The villagers are also among more than 15 crore persons worldwide who are dependent on untreated surface water from lakes, rivers, ponds and streams, as per a latest global estimate by the World Health Organisation (WHO).

The WHO figures highlight that close to 85 crore people in the world lack even a basic drinking-water service.

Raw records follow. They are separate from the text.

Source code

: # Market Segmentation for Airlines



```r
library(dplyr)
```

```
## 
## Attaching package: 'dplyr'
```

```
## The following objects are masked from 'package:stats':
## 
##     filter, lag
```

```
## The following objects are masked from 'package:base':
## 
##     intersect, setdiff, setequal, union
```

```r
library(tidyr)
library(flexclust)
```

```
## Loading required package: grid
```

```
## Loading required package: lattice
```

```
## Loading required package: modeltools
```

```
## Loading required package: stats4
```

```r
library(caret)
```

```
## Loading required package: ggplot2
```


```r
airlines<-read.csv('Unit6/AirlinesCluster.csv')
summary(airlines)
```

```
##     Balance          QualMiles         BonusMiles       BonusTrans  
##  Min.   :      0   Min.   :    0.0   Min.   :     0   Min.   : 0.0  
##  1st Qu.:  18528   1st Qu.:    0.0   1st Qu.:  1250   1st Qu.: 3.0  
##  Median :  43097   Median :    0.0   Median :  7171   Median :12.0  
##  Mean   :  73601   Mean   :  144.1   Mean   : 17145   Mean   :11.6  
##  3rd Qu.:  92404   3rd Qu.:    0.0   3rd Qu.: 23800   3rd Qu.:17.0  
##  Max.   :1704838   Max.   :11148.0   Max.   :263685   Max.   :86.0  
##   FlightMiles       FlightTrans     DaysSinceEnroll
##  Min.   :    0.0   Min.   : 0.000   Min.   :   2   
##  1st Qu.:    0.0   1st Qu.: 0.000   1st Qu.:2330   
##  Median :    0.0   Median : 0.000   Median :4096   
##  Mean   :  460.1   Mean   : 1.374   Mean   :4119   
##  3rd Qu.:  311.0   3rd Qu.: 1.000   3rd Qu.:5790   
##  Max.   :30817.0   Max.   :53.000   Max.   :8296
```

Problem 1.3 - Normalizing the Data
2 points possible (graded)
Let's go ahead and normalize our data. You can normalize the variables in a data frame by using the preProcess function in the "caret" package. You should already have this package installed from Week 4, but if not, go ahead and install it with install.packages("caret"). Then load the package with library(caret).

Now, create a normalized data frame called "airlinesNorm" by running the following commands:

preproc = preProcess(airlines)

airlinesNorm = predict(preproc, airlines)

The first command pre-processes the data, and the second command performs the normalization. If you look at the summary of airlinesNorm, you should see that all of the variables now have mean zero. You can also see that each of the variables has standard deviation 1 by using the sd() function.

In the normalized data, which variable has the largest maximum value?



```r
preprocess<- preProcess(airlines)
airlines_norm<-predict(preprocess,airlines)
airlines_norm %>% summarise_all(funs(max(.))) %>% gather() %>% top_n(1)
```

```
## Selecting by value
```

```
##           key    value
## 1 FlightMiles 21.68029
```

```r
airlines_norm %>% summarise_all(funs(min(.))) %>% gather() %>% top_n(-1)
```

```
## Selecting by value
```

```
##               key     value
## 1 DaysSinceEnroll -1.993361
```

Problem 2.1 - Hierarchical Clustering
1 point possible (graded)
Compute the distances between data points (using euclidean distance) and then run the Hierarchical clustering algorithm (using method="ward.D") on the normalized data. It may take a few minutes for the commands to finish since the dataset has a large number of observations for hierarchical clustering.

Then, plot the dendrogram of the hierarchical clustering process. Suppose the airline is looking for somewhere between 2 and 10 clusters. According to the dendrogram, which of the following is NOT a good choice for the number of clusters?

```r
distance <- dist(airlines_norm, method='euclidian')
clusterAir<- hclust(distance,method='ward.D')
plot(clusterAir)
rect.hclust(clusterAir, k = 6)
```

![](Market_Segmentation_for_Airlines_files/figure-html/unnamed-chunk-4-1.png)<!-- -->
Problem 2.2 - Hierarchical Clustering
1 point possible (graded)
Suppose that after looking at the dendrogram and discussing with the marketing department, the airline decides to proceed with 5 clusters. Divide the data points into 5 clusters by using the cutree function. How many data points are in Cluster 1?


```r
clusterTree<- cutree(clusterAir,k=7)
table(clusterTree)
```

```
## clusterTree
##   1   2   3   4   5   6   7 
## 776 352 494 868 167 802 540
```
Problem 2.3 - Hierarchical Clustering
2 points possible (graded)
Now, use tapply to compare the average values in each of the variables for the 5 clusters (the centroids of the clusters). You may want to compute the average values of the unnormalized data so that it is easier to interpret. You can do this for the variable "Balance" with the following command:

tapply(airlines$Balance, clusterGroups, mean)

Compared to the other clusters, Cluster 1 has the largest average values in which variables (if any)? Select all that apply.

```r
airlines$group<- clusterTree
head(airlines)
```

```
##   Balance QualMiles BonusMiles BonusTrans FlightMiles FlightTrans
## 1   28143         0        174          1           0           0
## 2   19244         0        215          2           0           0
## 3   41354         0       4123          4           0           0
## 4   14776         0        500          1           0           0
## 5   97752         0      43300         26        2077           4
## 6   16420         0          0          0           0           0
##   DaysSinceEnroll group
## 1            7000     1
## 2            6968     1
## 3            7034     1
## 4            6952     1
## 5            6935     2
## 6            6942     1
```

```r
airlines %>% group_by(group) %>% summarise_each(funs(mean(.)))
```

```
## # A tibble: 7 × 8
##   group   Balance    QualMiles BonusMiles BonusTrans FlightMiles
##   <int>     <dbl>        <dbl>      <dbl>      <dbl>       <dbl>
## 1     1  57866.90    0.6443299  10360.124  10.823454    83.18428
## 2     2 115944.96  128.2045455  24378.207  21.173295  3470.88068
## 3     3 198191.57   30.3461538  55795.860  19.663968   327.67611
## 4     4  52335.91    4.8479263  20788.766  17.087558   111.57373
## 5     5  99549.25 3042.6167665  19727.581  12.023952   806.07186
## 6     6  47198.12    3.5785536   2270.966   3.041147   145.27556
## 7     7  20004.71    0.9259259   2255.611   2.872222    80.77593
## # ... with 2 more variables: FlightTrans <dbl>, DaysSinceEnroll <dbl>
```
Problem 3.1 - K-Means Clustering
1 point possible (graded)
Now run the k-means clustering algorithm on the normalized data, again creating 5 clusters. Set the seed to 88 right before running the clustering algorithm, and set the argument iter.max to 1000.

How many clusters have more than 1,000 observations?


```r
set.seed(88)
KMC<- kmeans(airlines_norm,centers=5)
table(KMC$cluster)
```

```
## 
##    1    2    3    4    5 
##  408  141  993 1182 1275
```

An ongoing case in the National Green Tribunal (NGT) by an environmental group Doaba Paryavaran Samiti has highlighted the lackadaisical approach of the state government in not only supplying clean drinking water, but also the failure of the authorities in providing compensation and medical help to those diagnosed by the deadly water-borne diseases.

A four-judge NGT bench had noted last week 71 persons had died of cancer and more than 47 had been rendered bed-ridden over the last two years in Gangnauli village in Baghpat district alone.

Moreover, an expert committee under a former Allahabad High Court judge, Justice SU Khan, blamed the government of Yogi Adityanath for “non-cooperation” in letting the panel identify the victims of water-borne diseases.

Questions are bound to be raised on the government’s commitment to the United Nations’ Millennium Development Goals (MDGs), which stipulate that people anywhere in the world must have access to clean drinking water by 2030, with PM Modi awarded with UN’s top environmental honour “Champions of the Earth” in September last year.